━━ Available data ━━
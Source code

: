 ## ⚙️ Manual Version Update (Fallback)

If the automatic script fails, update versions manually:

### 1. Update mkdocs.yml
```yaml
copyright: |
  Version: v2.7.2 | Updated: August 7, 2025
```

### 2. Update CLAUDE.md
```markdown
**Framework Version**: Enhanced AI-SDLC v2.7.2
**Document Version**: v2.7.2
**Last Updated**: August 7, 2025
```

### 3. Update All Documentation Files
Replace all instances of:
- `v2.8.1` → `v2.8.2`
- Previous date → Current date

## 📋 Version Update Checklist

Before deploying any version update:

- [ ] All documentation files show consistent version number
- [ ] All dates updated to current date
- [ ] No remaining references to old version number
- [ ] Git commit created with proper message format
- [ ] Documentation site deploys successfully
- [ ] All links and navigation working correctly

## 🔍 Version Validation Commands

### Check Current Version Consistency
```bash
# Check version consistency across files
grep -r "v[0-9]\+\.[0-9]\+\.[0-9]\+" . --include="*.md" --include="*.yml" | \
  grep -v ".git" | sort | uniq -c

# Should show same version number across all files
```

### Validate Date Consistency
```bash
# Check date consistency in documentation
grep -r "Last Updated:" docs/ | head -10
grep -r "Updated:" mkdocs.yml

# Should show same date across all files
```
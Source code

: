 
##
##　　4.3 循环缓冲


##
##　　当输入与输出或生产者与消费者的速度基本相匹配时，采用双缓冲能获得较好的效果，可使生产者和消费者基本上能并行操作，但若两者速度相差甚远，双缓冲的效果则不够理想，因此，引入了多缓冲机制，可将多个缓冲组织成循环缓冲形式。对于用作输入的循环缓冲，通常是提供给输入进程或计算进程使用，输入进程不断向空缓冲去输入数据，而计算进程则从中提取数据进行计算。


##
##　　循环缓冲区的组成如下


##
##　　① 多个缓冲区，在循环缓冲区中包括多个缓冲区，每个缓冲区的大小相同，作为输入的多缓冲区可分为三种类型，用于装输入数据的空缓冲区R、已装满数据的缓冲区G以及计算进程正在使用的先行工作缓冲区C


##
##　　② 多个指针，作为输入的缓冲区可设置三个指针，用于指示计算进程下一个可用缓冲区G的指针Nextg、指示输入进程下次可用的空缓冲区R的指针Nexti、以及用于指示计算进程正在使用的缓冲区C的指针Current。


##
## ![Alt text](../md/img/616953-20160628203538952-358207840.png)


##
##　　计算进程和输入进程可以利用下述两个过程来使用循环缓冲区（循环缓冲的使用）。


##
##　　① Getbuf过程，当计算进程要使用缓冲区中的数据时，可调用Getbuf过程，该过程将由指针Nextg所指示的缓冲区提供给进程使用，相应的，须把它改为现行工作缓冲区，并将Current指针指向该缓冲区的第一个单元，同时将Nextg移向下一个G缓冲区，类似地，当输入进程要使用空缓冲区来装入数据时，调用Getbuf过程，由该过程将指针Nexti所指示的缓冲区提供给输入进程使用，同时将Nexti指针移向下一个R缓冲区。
━━━
▸ Exercise directions
Repeat the material word for word, in full.

▸ Task solution
Source code

: ## ⚙️ Manual Version Update (Fallback)

If the automatic script fails, update versions manually:

### 1. Update mkdocs.yml
```yaml
copyright: |
  Version: v2.7.2 | Updated: August 7, 2025
```

### 2. Update CLAUDE.md
```markdown
**Framework Version**: Enhanced AI-SDLC v2.7.2
**Document Version**: v2.7.2
**Last Updated**: August 7, 2025
```

### 3. Update All Documentation Files
Replace all instances of:
- `v2.8.1` → `v2.8.2`
- Previous date → Current date

## 📋 Version Update Checklist

Before deploying any version update:

- [ ] All documentation files show consistent version number
- [ ] All dates updated to current date
- [ ] No remaining references to old version number
- [ ] Git commit created with proper message format
- [ ] Documentation site deploys successfully
- [ ] All links and navigation working correctly

## 🔍 Version Validation Commands

### Check Current Version Consistency
```bash
# Check version consistency across files
grep -r "v[0-9]\+\.[0-9]\+\.[0-9]\+" . --include="*.md" --include="*.yml" | \
  grep -v ".git" | sort | uniq -c

# Should show same version number across all files
```

### Validate Date Consistency
```bash
# Check date consistency in documentation
grep -r "Last Updated:" docs/ | head -10
grep -r "Updated:" mkdocs.yml

# Should show same date across all files
```
Source code

: 
##
##　　4.3 循环缓冲


##
##　　当输入与输出或生产者与消费者的速度基本相匹配时，采用双缓冲能获得较好的效果，可使生产者和消费者基本上能并行操作，但若两者速度相差甚远，双缓冲的效果则不够理想，因此，引入了多缓冲机制，可将多个缓冲组织成循环缓冲形式。对于用作输入的循环缓冲，通常是提供给输入进程或计算进程使用，输入进程不断向空缓冲去输入数据，而计算进程则从中提取数据进行计算。


##
##　　循环缓冲区的组成如下


##
##　　① 多个缓冲区，在循环缓冲区中包括多个缓冲区，每个缓冲区的大小相同，作为输入的多缓冲区可分为三种类型，用于装输入数据的空缓冲区R、已装满数据的缓冲区G以及计算进程正在使用的先行工作缓冲区C


##
##　　② 多个指针，作为输入的缓冲区可设置三个指针，用于指示计算进程下一个可用缓冲区G的指针Nextg、指示输入进程下次可用的空缓冲区R的指针Nexti、以及用于指示计算进程正在使用的缓冲区C的指针Current。


##
## ![Alt text](../md/img/616953-20160628203538952-358207840.png)


##
##　　计算进程和输入进程可以利用下述两个过程来使用循环缓冲区（循环缓冲的使用）。


##
##　　① Getbuf过程，当计算进程要使用缓冲区中的数据时，可调用Getbuf过程，该过程将由指针Nextg所指示的缓冲区提供给进程使用，相应的，须把它改为现行工作缓冲区，并将Current指针指向该缓冲区的第一个单元，同时将Nextg移向下一个G缓冲区，类似地，当输入进程要使用空缓冲区来装入数据时，调用Getbuf过程，由该过程将指针Nexti所指示的缓冲区提供给输入进程使用，同时将Nexti指针移向下一个R缓冲区。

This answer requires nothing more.